[Material provided — start]

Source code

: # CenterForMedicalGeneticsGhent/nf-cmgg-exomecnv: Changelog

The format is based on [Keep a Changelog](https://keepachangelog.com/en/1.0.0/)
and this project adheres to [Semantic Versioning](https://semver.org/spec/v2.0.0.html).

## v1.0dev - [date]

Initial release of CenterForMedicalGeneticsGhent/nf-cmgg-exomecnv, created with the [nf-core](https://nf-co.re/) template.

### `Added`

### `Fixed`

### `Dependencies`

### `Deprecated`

[Material provided — finish]

◆ Task: Return every line in the records that includes the string "cmgg".

◆ Solution for this task:
: # CenterForMedicalGeneticsGhent/nf-cmgg-exomecnv: Changelog
Initial release of CenterForMedicalGeneticsGhent/nf-cmgg-exomecnv, created with the [nf-core](https://nf-co.re/) template.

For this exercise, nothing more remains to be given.